Mr. Bloomberg said a “small group of possible candidates are being screened” as possible replacements for Mr. Doctoroff. The search is being conducted by Nathan Leventhal, chairman of the mayor’s Committee on Appointments. One insider says that Shaun Donovan, commissioner of the city Department of Housing Preservation and Development, will replace Mr. Doctoroff, but a spokesman for the mayor insisted that no decision has been made.
The mayor said today that his deputy had originally planned to leave city government after Mr. Bloomberg’s first four-year term, but he persuaded Mr. Doctoroff to stay an additional two years. That period ends this month. Crain’s reported first in early August that Mr. Doctoroff was looking to leave by the end of the year, which his spokesman denied at the time.

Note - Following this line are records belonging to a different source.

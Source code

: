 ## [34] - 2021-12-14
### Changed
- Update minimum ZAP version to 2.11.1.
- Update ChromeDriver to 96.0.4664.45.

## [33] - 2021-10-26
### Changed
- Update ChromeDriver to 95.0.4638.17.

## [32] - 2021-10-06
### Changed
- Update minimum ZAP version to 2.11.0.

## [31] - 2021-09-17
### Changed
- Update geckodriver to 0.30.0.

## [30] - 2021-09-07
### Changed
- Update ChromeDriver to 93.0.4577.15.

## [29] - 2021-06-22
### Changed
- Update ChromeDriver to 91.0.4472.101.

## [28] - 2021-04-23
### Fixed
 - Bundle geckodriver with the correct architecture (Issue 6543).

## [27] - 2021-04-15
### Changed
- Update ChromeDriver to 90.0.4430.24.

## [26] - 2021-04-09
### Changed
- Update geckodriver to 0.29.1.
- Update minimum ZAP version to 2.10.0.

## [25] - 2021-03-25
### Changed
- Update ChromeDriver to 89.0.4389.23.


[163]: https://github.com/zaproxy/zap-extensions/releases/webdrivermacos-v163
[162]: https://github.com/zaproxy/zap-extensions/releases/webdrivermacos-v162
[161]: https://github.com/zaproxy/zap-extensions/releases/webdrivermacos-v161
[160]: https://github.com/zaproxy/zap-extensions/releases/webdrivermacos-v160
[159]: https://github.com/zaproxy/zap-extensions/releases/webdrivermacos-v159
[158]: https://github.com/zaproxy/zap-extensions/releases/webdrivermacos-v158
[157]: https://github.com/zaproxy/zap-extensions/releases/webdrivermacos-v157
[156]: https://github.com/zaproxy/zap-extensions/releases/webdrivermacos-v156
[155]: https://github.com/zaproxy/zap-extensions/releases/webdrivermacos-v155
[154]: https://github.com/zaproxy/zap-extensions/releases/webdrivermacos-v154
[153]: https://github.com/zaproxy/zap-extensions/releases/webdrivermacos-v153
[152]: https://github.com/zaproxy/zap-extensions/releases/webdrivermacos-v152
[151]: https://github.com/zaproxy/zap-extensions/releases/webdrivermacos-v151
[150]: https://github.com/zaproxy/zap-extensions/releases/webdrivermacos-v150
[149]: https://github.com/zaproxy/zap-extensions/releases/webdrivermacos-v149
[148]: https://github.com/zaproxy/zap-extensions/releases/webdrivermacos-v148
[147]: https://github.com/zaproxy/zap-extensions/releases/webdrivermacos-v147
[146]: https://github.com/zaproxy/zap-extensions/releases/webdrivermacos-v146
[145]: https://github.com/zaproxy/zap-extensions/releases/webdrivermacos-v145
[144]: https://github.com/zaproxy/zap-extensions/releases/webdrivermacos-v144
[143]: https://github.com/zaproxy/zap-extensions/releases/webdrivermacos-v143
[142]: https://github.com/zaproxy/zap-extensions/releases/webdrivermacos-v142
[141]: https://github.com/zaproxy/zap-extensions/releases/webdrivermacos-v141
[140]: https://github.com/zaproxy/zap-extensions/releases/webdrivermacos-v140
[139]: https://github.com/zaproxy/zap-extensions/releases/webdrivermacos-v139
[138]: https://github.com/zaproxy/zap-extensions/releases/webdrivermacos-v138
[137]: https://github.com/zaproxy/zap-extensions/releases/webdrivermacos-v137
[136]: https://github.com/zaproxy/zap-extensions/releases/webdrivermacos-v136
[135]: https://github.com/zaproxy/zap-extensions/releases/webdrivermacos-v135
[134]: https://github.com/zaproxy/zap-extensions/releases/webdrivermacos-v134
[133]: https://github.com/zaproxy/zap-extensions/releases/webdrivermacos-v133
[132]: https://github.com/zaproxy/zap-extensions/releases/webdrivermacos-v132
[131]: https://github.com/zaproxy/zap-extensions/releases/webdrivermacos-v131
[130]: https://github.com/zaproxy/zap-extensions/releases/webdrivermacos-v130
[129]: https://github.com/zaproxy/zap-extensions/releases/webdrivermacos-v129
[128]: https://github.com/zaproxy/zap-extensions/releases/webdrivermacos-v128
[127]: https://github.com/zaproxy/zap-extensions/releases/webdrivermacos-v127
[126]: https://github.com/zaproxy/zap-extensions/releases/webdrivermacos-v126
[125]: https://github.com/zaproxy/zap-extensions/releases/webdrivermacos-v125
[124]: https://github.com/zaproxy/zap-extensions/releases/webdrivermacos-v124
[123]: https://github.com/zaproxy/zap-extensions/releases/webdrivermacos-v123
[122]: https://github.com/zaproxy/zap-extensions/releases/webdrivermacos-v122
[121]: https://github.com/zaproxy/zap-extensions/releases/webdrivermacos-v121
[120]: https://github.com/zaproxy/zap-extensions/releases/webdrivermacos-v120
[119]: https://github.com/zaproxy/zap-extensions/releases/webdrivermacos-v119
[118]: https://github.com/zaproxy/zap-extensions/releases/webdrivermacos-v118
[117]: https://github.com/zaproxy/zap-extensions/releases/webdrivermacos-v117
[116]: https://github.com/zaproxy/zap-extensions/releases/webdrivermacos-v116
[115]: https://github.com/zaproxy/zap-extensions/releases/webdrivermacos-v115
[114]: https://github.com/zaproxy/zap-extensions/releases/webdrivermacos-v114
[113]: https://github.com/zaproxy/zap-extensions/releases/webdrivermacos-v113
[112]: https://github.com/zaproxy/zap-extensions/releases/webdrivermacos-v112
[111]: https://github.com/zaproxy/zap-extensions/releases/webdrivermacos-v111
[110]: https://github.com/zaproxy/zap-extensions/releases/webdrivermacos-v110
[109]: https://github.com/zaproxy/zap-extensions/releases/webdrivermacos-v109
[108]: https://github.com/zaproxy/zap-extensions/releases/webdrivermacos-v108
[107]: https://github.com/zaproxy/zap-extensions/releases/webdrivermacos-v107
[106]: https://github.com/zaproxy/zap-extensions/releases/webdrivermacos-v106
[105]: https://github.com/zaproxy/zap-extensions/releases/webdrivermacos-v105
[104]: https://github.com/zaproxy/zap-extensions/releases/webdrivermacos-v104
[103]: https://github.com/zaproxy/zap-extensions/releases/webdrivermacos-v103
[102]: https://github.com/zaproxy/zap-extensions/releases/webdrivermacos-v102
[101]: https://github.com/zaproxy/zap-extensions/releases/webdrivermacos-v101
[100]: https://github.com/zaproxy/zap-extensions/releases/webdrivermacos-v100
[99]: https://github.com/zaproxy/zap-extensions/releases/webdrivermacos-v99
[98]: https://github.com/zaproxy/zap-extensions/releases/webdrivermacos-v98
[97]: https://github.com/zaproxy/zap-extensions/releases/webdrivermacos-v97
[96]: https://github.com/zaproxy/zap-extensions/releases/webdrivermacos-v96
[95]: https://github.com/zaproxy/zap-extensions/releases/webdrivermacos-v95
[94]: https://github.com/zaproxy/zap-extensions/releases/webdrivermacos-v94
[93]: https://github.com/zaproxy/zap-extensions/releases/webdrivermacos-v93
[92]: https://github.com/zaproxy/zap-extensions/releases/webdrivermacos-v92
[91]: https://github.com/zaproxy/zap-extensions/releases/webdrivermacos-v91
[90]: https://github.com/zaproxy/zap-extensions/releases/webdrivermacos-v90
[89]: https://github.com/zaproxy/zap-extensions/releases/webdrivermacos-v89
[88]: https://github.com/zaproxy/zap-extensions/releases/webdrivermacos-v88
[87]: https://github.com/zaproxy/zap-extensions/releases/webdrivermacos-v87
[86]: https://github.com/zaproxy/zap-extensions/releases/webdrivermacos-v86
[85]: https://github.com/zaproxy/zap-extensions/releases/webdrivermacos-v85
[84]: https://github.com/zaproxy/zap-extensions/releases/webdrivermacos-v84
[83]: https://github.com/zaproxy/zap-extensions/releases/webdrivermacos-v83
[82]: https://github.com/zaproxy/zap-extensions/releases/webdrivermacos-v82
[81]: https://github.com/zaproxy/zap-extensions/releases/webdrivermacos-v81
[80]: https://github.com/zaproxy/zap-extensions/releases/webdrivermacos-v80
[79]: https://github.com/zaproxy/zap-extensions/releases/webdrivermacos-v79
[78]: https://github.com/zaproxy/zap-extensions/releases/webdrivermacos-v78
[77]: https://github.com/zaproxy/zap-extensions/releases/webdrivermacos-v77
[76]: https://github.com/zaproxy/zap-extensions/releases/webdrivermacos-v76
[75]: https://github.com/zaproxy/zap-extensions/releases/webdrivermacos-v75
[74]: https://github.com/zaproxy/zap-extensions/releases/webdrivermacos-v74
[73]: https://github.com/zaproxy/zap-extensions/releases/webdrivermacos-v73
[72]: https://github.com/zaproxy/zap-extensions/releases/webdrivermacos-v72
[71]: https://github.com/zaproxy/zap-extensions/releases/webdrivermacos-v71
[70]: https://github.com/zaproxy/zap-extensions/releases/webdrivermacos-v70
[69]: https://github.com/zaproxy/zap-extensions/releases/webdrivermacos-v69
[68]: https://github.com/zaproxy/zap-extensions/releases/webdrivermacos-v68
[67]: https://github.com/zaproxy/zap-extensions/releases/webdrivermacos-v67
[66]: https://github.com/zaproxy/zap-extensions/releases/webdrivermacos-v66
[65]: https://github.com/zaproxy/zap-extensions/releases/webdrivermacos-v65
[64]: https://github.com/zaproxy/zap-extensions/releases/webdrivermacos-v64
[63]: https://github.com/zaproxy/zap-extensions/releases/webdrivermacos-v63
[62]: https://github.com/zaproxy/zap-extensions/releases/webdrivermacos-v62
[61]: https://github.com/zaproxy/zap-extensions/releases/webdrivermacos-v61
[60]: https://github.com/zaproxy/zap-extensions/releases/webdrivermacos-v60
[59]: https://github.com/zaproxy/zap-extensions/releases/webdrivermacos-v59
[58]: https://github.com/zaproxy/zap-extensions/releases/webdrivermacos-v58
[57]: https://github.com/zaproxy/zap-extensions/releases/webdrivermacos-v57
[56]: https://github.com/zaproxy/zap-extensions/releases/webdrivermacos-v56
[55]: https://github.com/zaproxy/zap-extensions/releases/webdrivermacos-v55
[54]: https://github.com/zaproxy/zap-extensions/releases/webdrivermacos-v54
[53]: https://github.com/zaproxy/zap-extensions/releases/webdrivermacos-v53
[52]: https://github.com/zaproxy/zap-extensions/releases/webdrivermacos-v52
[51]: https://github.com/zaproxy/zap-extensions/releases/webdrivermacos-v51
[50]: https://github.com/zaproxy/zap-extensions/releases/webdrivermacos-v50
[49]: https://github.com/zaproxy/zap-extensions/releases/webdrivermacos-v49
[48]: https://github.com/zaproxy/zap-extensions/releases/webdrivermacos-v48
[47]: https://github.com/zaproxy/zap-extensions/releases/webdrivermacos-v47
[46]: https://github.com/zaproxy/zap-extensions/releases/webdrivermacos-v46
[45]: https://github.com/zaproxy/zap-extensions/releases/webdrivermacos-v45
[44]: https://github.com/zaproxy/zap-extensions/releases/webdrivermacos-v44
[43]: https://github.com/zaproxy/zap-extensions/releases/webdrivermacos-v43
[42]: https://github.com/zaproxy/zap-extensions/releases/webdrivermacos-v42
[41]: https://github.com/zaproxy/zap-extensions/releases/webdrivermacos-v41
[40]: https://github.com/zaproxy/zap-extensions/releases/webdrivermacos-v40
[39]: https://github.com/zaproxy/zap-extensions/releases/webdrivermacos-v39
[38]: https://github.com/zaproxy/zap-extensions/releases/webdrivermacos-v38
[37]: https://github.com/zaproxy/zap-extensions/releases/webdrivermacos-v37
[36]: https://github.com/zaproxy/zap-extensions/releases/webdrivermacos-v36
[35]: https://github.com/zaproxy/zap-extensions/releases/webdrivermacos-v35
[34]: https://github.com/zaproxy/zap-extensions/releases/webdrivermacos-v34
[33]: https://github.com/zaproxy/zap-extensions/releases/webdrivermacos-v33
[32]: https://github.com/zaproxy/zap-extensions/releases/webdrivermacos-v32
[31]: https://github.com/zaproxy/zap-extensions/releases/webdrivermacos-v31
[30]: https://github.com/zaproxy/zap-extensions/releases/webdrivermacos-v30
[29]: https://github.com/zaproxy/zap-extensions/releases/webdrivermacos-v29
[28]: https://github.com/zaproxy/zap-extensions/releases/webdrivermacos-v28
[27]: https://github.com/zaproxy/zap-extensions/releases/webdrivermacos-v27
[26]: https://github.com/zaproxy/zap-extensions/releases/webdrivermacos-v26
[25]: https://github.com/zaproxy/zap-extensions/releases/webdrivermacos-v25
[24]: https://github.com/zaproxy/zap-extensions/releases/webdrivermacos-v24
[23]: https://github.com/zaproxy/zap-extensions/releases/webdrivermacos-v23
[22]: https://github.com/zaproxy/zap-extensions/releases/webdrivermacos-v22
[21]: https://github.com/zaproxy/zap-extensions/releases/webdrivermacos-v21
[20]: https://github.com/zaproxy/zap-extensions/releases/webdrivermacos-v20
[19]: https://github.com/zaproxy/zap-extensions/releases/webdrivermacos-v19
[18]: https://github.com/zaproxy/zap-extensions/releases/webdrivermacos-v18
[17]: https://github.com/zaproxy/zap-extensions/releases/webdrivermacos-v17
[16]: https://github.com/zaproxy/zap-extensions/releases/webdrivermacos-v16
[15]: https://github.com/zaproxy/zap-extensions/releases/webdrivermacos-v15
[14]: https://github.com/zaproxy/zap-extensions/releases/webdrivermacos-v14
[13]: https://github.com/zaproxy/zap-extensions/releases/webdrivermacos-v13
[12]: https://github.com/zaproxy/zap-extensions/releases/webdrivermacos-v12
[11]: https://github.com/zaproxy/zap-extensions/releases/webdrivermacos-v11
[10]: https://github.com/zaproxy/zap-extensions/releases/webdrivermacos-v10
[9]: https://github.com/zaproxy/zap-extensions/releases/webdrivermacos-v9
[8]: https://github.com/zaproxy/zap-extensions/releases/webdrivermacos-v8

The mayor credited Mr. Doctoroff with initiatives to create 130 million square feet of commercial and residential space, new venues for the Yankees, Mets, and Nets, the extension of the No. 7 subway line, 2,400 acres of parks, and the regeneration of more than 60 miles of waterfront, “all while displacing only 400 residents.” His greatest setback was a failed bid to bring the Olympics to New York City in 2012, caused in part by the state Legislature’s rejection of a stadium for the West Side.
Mr. Doctoroff said he hopes to continue playing a role on four key efforts of the nearly 200 he oversees: PlaNYC 2030, an initiative to make the city “sustainable;” Queens West, a proposed middle-income housing development; the development of Hudson Yards and the construction of Moynihan Station. He has asked the Conflicts of Interest Board to rule on the extent to which he could remain involved. He chairs the Hudson Yards Development Corp. and was expecting to chair the Queens West development entity when it is formed.
Mr. Doctoroff, a former Lehman Bros. executive who works for $1 a year—“93 cents” after taxes, the mayor noted—said friends sometimes remind him that in leaving the world of private equity to serve in City Hall these past six years, he missed the most lucrative period in the industry’s history. But the deputy mayor said he has no regrets.
“I would have done this job for nothing,” he said. After a few seconds of silence, he added, “That was a joke.” The Blue Room at City Hall erupted in laughter.